Penguatan indeks terjadi usai Bank Indonesia (BI) mengumumkan cadangan devisa akhir Juni mencapai US$152,6 miliar atau naik US$100 juta dari bulan sebelumnya.

Di samping itu, pergerakan indeks komposit turut diwarnai sentimen aksi pencatatan saham perdana delapan calon emiten pada 2–8 Juli 2025 di Bursa Efek Indonesia.

Mereka adalah PT Asia Pramulia Tbk. (ASPR), PT Chandra Daya Investasi Tbk. (CDIA), PT Indokripto Koin Semesta Tbk. (COIN), PT Prima Multi Usaha Indonesia Tbk. (PMUI), PT Merry Riana Edukasi Tbk. (MERI) , PT Diastika Biotekindo Tbk. (CHEK), PT Trimitra Trans Persada Tbk. (BLOG), dan PT Pancaran Samudera Transport Tbk. (PSAT).

Ekky Topan, Investment Analyst Infovesta Kapital Advisori, mengatakan bahwa semarak IPO berpotensi memberikan sentimen positif di tengah kondisi market yang cukup lesu. 

Namun, dia mengungkapkan bahwa secara historis, efek dari IPO biasanya lebih bersifat sektoral dan tidak cukup kuat untuk mendorong kinerja IHSG secara keseluruhan.

“Kecuali euforia tersebut dibarengi dengan akumulasi signifikan di sektor utama seperti perbankan, konsumer dan komoditas besar sehingga potensi pengaruh ke indeks baru bisa lebih terasa luas,” pungkasnya kepada Bisnis, Senin (7/7/2025). 

Sementara itu, Senior Analis Kiwoom Sekuritas Indonesia Sukarno Alatas menilai bahwa gelombang aksi penawaran umum perdana saham memperlihatkan dua sisi koin. 

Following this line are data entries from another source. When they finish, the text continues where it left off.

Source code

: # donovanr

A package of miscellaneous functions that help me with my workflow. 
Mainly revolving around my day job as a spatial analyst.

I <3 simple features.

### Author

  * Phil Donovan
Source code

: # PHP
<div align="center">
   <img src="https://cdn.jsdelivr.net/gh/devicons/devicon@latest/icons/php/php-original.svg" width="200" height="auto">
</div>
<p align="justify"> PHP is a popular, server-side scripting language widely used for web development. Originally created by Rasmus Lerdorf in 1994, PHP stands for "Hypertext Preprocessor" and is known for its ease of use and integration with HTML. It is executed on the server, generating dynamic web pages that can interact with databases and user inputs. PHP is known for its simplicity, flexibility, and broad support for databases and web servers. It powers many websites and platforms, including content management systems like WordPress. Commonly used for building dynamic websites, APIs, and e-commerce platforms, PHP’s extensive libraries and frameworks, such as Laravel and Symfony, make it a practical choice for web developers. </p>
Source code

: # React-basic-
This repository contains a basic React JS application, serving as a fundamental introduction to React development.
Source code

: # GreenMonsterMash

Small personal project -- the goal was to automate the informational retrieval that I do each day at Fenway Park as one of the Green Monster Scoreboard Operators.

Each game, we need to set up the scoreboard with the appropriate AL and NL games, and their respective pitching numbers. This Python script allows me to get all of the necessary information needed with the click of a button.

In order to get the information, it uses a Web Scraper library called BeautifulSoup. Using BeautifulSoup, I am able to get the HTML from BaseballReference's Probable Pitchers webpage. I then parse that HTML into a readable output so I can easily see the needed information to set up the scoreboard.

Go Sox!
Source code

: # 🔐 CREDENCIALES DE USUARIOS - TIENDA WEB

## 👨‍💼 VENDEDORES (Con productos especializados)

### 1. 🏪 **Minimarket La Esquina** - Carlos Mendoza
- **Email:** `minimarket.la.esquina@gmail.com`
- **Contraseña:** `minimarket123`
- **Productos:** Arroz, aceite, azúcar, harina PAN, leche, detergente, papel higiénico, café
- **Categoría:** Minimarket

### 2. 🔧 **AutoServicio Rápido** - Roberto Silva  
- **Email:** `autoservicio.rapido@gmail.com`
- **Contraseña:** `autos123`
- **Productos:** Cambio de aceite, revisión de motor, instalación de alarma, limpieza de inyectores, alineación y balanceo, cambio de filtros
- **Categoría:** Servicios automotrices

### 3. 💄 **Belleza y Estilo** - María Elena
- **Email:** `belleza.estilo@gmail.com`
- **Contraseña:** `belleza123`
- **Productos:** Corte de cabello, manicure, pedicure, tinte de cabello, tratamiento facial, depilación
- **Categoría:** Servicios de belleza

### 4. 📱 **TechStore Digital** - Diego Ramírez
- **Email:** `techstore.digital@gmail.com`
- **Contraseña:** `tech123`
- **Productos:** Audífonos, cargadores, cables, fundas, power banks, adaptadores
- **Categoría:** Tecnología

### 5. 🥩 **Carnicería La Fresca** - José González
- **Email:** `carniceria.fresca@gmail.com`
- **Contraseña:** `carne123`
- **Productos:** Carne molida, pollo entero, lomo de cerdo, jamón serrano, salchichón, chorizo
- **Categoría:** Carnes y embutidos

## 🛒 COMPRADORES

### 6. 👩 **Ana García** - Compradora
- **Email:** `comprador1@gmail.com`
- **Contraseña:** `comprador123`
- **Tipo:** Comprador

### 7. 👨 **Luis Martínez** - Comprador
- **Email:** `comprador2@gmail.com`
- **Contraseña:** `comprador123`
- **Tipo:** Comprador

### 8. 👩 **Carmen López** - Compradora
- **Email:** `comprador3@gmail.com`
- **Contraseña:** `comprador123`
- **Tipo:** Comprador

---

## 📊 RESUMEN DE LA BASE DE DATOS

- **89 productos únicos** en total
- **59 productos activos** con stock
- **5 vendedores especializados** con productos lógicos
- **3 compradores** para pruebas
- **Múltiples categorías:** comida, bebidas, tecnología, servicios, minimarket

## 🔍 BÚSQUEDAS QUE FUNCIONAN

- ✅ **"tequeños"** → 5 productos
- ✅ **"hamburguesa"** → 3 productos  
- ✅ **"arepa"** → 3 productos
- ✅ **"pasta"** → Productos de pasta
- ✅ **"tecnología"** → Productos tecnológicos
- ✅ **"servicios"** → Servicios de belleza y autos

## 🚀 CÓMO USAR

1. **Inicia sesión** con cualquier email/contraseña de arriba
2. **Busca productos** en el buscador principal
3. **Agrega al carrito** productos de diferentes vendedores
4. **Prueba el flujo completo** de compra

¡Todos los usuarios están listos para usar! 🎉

Pertama, gelaran IPO dari calon emiten seperti CDIA dan COIN berpotensi menarik likuiditas jangka pendek dan membuat IHSG cenderung sideways karena dana investor ritel terserap ke aksi tersebut. Namun, sebaliknya antusiasme ritel terhadap parade aksi penawaran umum juga berpeluang mengungkit pergerakan indeks komposit.

“Antusiasme ritel terhadap IPO bisa menciptakan sentimen positif jangka pendek, terutama jika terjadi kelebihan permintaan. Namun, euforianya bisa tertahan jika investor mulai wait and see jelang keputusan tarif AS pada 9 Juli,” tutur Sukarno kepada Bisnis.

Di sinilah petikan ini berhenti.